Spectrophotometry (SP)

Collection:

The test request form must state date and time collection started and date and time collection finished. State total volume.

Instruct the patient to void at 8 AM and discard the specimen. Then collect all urine including the final specimen voided at the end of the 24-hour collection period (ie, 8 AM the next morning). Screw the lid on securely. Transport the specimen promptly to the laboratory. Container must be labeled with patient's full name, room number, date and time collection started, and date and time collection finished. pH must be < 2.

Patient Preparation:

Urinary calcium results are more meaningful if the patient has been on a low calcium, neutral ash diet for three days prior to urine collection. Drugs affecting mineral metabolism should be withdrawn, if possible, two to four weeks prior to and during collection. These include antacids, phosphates, diuretics, glucocorticoids, carbonic anhydrase inhibitors, and anticonvulsants.

Reference Range:  

 Stability: 

Temperatures  Period 
Room Temperature  8 Hours 
Refrigerated (2-8 ⁰C)  2 Days 
Frozen (≤ 20 ⁰C)  Longer Storage 

 

Use: 

Calcium is the most important mineral in the body with approximately 98% found in the bones. The calcium in the blood is necessary for many important bodily functions, including muscle contraction, blood clotting, bone formation, conduction of nerve impulses, and parathyroid gland activity. Urinary calcium reflects dietary intake, rate of calcium absorption by the intestine and bone resorption. Urinary calcium is used primarily to evaluate parathyroid function and the effects of vitamin D. 
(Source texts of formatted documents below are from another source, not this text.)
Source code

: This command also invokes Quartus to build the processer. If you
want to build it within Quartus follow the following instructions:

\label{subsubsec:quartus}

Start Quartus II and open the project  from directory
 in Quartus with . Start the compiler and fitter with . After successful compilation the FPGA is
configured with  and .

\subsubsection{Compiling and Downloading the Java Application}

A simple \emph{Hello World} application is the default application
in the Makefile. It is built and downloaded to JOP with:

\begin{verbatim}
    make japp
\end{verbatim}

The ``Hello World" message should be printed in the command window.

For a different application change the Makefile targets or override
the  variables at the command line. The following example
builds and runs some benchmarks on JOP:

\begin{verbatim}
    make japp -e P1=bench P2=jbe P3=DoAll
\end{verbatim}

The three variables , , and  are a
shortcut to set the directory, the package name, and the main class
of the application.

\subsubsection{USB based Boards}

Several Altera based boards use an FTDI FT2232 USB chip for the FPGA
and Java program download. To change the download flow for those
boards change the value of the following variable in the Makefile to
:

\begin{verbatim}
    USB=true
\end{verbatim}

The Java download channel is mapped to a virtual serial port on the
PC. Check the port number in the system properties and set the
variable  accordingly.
Clinical Significance:  High Calcium levels are mostly found in individuals who suffer from hyperparathyroidism.  However, there are other clinical entities that may be associated with increased urine calcium: Sarcoidosis, Paget's disease of bone, vitamin D intoxication, hyperthyroidism and glucocorticoid excess.
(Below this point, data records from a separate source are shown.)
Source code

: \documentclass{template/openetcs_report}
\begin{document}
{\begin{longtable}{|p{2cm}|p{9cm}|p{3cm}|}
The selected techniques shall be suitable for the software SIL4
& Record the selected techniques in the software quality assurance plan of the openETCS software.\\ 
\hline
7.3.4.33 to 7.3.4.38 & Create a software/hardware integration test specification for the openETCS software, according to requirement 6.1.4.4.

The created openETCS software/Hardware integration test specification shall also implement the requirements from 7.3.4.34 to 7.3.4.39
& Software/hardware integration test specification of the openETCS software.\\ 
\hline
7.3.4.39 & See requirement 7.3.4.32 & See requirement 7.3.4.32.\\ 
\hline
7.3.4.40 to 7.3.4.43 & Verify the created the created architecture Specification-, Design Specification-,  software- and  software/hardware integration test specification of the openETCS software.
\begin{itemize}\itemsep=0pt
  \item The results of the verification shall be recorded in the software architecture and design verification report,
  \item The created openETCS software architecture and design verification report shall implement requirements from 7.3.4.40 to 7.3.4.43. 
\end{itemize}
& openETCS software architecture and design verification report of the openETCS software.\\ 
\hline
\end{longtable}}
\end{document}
Low Calcium in urine calcium is seen with thiazide diuretics, vitamin D deficiency and familial hypocalciuric hypercalcemia.

 

Causes for Rejection: 

Improper labeling 

Limitations: 

Oral contraceptive use may depress results. Requires accurate 24-hour urine collection. 
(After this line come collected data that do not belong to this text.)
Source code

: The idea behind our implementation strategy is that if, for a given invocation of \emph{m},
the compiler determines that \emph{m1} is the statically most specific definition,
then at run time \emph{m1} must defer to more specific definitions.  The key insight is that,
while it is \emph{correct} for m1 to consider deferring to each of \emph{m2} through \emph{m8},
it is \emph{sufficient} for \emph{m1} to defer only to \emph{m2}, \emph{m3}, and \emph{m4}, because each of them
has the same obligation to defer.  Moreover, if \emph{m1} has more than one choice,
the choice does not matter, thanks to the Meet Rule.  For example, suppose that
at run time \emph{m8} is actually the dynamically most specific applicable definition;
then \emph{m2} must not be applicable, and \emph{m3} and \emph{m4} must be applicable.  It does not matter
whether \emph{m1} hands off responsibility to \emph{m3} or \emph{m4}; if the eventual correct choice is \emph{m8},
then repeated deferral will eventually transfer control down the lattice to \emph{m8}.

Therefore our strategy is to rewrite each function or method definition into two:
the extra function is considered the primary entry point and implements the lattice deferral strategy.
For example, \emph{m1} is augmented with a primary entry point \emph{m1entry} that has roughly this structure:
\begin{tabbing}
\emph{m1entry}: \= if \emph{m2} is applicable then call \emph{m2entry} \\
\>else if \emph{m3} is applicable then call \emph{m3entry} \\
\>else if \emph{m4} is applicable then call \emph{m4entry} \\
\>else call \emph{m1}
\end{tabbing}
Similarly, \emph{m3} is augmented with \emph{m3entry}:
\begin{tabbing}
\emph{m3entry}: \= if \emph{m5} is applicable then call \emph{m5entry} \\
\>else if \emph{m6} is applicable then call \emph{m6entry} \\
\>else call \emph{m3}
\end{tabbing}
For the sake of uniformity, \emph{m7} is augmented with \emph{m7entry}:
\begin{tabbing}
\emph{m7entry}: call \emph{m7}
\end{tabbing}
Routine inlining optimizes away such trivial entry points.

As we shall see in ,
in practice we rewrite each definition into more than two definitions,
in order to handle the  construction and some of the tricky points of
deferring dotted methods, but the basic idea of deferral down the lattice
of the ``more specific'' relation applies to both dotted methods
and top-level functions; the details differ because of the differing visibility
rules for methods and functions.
Interfering Substances: Interference due to magnesium is negligible at magnesium levels normally encountered in human serum.  A maximum positive interference of 0.7 mg/dL occurs at a magnesium level of 7 mg/dL. Calcium values may be falsely decreased in the presence of gadolinium-containing contrast agents such as Omniscan.  Therefore it is recommended to avoid drawing samples for serum calcium determination 24 hours after administration of Omniscan.

Bilirubin (unconjugated) of 80mg/dL decreases calcium at 6.4mg/dL by 11%.

Lipemia of 600mg/dL and above tripped a test report message; therefore the magnitude of the interference could not be determined.